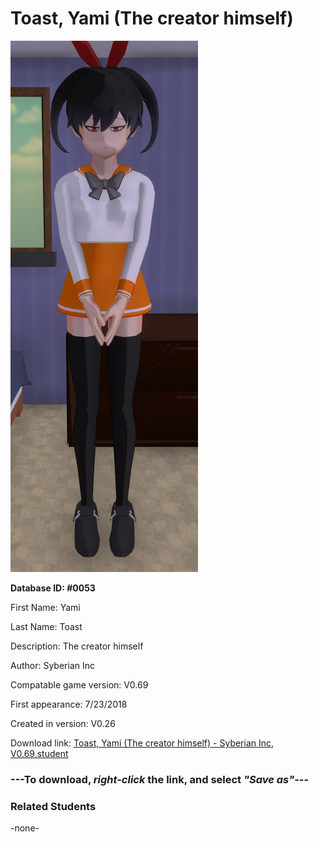 # Toast, Yami (The creator himself)

<img src="../../Files/Images/Toast, Yami (The creator himself).png" title="Toast, Yami (The creator himself) - Syberian Inc, V0.69">

**Database ID: #0053**

First Name: Yami

Last Name: Toast

Description: The creator himself

Author: Syberian Inc

Compatable game version: V0.69

First appearance: 7/23/2018

Created in version: V0.26

Download link: <a href="https://raw.githubusercontent.com/Arbiter1223/Daigaku-Gurashi-Custom-Students/master/Files/Student%20Files/Toast%2C%20Yami%20(The%20creator%20himself)%20-%20Syberian%20Inc%2C%20V0.69.student">Toast, Yami (The creator himself) - Syberian Inc, V0.69.student</a>

### ---**To download, _right-click_ the link, and select _"Save as"_**---

### Related Students

-none-
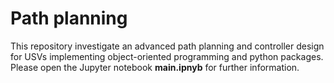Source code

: # Path planning
This repository investigate an advanced path planning and controller design for USVs implementing object-oriented programming and python packages. Please open the Jupyter notebook **main.ipnyb** for further information.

◇ ◇ ◇

▸ Exercise details: Everything in the listing is to be returned word for word, except the pictures.

▸ Problem solution:
 # Toast, Yami (The creator himself)

<img src="../../Files/Images/Toast, Yami (The creator himself).png" title="Toast, Yami (The creator himself) - Syberian Inc, V0.69">

**Database ID: #0053**

First Name: Yami

Last Name: Toast

Description: The creator himself

Author: Syberian Inc

Compatable game version: V0.69

First appearance: 7/23/2018

Created in version: V0.26

Download link: <a href="https://raw.githubusercontent.com/Arbiter1223/Daigaku-Gurashi-Custom-Students/master/Files/Student%20Files/Toast%2C%20Yami%20(The%20creator%20himself)%20-%20Syberian%20Inc%2C%20V0.69.student">Toast, Yami (The creator himself) - Syberian Inc, V0.69.student</a>

### ---**To download, _right-click_ the link, and select _"Save as"_**---

### Related Students

-none-
Source code

: # Path planning
This repository investigate an advanced path planning and controller design for USVs implementing object-oriented programming and python packages. Please open the Jupyter notebook **main.ipnyb** for further information.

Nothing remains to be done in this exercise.